Legislature shouldn’t wait on Supremes
Published 12:00 am Wednesday, February 15, 2012
The Alabama Legislature should act this session to begin resolving the prison issue in our state.
At present, our prisons are bordering 190 percent of capacity. Prisons are funded by Alabama’s General Fund budget, which is projected to be short more than $100 million of current funding levels for the fiscal year 2012-2013
Alabama’s Sentencing Commission, a panel of judges, lawyers and lawmakers, is slated to present a bill to the legislature this year that would create a truth-in-sentencing system. The commission appears to be favoring a tough-on-crime proposal that would have defendants convicted of felonies serve 85 percent of their prison terms.
Few among us have not decried the current sentencing system in which we see people sentenced for long terms and released in a couple of years. How, we wonder, can such a system deter crime?
Alabama ranks sixth in the country in the number of adults in prison or jail, with 1 in 75 behind bars. Nationally, the number is 1 in 100, yet the higher incarceration rate doesn’t appear to have stopped crime. Our prison system now houses 25,600 inmates, and it is estimated that adoption of the proposed 85 percent rule would swell the population to 36,200 by 2015, a mere three-and-a-half years from now.
Clearly, the legislature should not flatly adopt the 85 percent rule unless it is committed to building more prisons, a move our local district attorney believes is necessary. To adopt truth in sentencing guidelines without building new prisons, the state must employ more alternatives to incarceration, like Covington County’s drug court.
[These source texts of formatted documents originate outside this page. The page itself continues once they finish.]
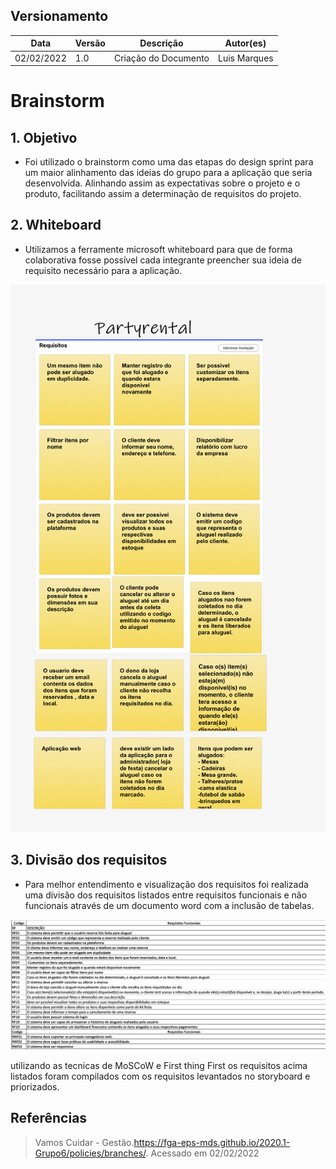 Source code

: ## Versionamento

| Data       | Versão | Descrição            | Autor(es)    |
| ---------- | ------ | -------------------- | ------------ |
| 02/02/2022 | 1.0    | Criação do Documento | Luis Marques |

# Brainstorm

## 1. Objetivo

-   Foi utilizado o brainstorm como uma das etapas do design sprint para um maior alinhamento das ideias do grupo para a aplicação que seria desenvolvida. Alinhando assim as expectativas sobre o projeto e o produto, facilitando assim a determinação de requisitos do projeto.

## 2. Whiteboard

-   Utilizamos a ferramente microsoft whiteboard para que de forma colaborativa fosse possível cada integrante preencher sua ideia de requisito necessário para a aplicação.

![whiteboard](Whiteboard.png)

## 3. Divisão dos requisitos

-   Para melhor entendimento e visualização dos requisitos foi realizada uma divisão dos requisitos listados entre requisitos funcionais e não funcionais através de um documento word com a inclusão de tabelas.

![requisitosF_NF](RequisitosF_NF.png)

utilizando as tecnicas de MoSCoW e First thing First os requisitos acima listados foram compilados com os requisitos levantados no storyboard e priorizados.

## Referências

> Vamos Cuidar - Gestão.<https://fga-eps-mds.github.io/2020.1-Grupo6/policies/branches/>. Acessado em 02/02/2022
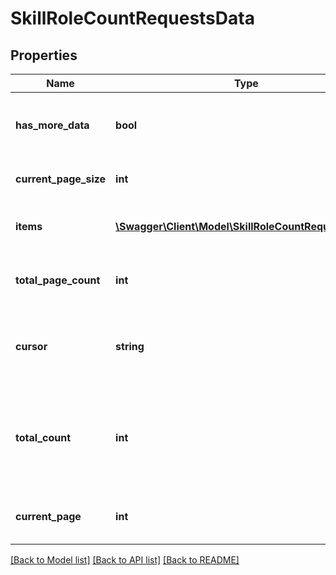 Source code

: # SkillRoleCountRequestsData

## Properties
Name | Type | Description | Notes
------------ | ------------- | ------------- | -------------
**has_more_data** | **bool** | True if the current page is not the last page | 
**current_page_size** | **int** | Number of items per page | 
**items** | [**\Swagger\Client\Model\SkillRoleCountRequestsItems**](SkillRoleCountRequestsItems.md) | Array of users in the role info objects | 
**total_page_count** | **int** | Total number of pages returned | [optional] 
**cursor** | **string** | Unique ID used to temporarily store search parameters | 
**total_count** | **int** | Total number of Items returned. Returned if total_count parameter is 1 | [optional] 
**current_page** | **int** | Page number of the current page | 

[[Back to Model list]](../README.md#documentation-for-models) [[Back to API list]](../README.md#documentation-for-api-endpoints) [[Back to README]](../README.md)


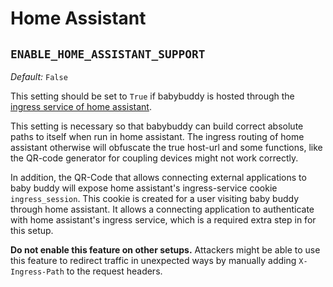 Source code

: # Home Assistant

## `ENABLE_HOME_ASSISTANT_SUPPORT`

*Default:* `False`

This setting should be set to `True` if babybuddy is hosted through the [ingress
service of home assistant](https://developers.home-assistant.io/docs/add-ons/presentation/#ingress).

This setting is necessary so that babybuddy can build correct absolute paths to
itself when run in home assistant. The ingress routing of home assistant
otherwise will obfuscate the true host-url and some functions, like the QR-code
generator for coupling devices might not work correctly.

In addition, the QR-Code that allows connecting external applications
to baby buddy will expose home assistant's ingress-service cookie
`ingress_session`. This cookie is created for a user visiting baby buddy through
home assistant. It allows a connecting application to authenticate with
home assistant's ingress service, which is a required extra step in
for this setup.

**Do not enable this feature on other setups.** Attackers might be able to
use this feature to redirect traffic in unexpected ways by manually adding
`X-Ingress-Path` to the request headers.
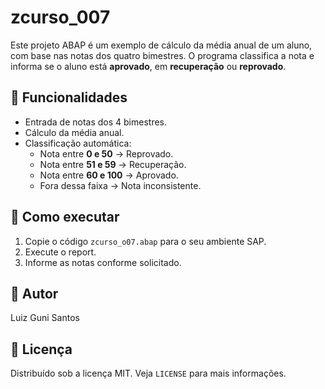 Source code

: # zcurso_007

Este projeto ABAP é um exemplo de cálculo da média anual de um aluno, com base nas notas dos quatro bimestres. O programa classifica a nota e informa se o aluno está **aprovado**, em **recuperação** ou **reprovado**.

## 🧩 Funcionalidades

- Entrada de notas dos 4 bimestres.
- Cálculo da média anual.
- Classificação automática:
  - Nota entre **0 e 50** → Reprovado.
  - Nota entre **51 e 59** → Recuperação.
  - Nota entre **60 e 100** → Aprovado.
  - Fora dessa faixa → Nota inconsistente.

## 🚀 Como executar

1. Copie o código `zcurso_o07.abap` para o seu ambiente SAP.
2. Execute o report.
3. Informe as notas conforme solicitado.

## 👤 Autor

Luiz Guni Santos

## 📄 Licença

Distribuído sob a licença MIT. Veja `LICENSE` para mais informações.
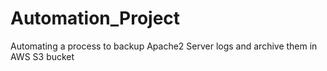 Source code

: # Automation_Project
Automating a process to backup Apache2 Server logs and archive them in AWS S3 bucket
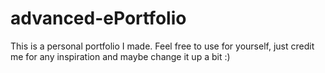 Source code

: # advanced-ePortfolio
This is a personal portfolio I made. Feel free to use for yourself, just credit me for any inspiration and maybe change it up a bit :)
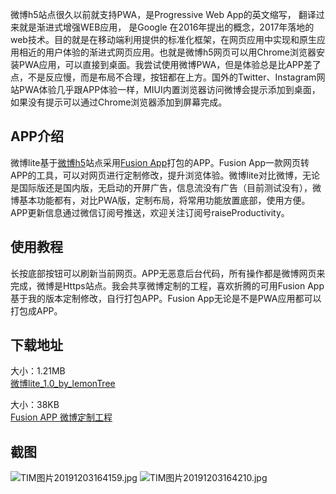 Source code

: 微博h5站点很久以前就支持PWA，是Progressive Web App的英文缩写， 翻译过来就是渐进式增强WEB应用， 是Google 在2016年提出的概念，2017年落地的web技术。目的就是在移动端利用提供的标准化框架，在网页应用中实现和原生应用相近的用户体验的渐进式网页应用。也就是微博h5网页可以用Chrome浏览器安装PWA应用，可以直接到桌面。我尝试使用微博PWA，但是体验总是比APP差了点，不是反应慢，而是布局不合理，按钮都在上方。国外的Twitter、Instagram网站PWA体验几乎跟APP体验一样，MIUI内置浏览器访问微博会提示添加到桌面，如果没有提示可以通过Chrome浏览器添加到屏幕完成。

## APP介绍
微博lite基于[微博h5][1]站点采用[Fusion App][2]打包的APP。Fusion App一款网页转APP的工具，可以对网页进行定制修改，提升浏览体验。微博lite对比微博，无论是国际版还是国内版，无启动的开屏广告，信息流没有广告（目前测试没有），微博基本功能都有，对比PWA版，定制布局，将常用功能放置底部，使用方便。APP更新信息通过微信订阅号推送，欢迎关注订阅号raiseProductivity。

## 使用教程
长按底部按钮可以刷新当前网页。APP无恶意后台代码，所有操作都是微博网页来完成，微博是Https站点。我会共享微博定制的工程，喜欢折腾的可用Fusion App基于我的版本定制修改，自行打包APP。Fusion App无论是不是PWA应用都可以打包成APP。

## 下载地址
大小：1.21MB    
[微博lite_1.0_by_lemonTree][3]

大小：38KB      
[Fusion APP 微博定制工程][4]

## 截图

![TIM图片20191203164159.jpg][5]
![TIM图片20191203164210.jpg][6]


  [1]: https://m.weibo.cn/
  [2]: https://www.coolapk.com/apk/cn.coldsong.fusionapp
  [3]: https://tc5.us/file/4188770-411046527
  [4]: https://tc5.us/file/4188770-411046656
  [5]: https://ishare20.net/usr/uploads/2019/12/1663371381.jpg
  [6]: https://ishare20.net/usr/uploads/2019/12/3248877523.jpg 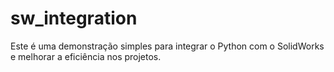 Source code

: # sw_integration
Este é uma demonstração simples para integrar o Python com o SolidWorks e melhorar a eficiência nos projetos.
And that’s what Sen. Cam Ward, R-Alabaster, chairman of the Senate Judiciary Committee who also serves on the Sentencing Commission, hopes to do. Ward told the media last week he is crafting legislation that would set a goal of implementing truth-in-sentencing for violent offenses, rather than all felonies, by the year 2020. His legislation, he said, would give the Sentencing Commission authority to lower the sentencing guidelines for nonviolent offenders to free up prison beds and provide more funding for intensive probation and work-release programs.
The U.S. Supreme Court ruled last year that prisons in California, which were at 137.5 percent of capacity (or 52.5 percent less than Alabama’s current capacity rate) were unconstitutional. It is only a matter of time before the federal court system will again be forced to tell our state to do the right thing.
We hope the legislature won’t wait for a directive from the federal courts, but will put measures in place to begin correcting the problem now.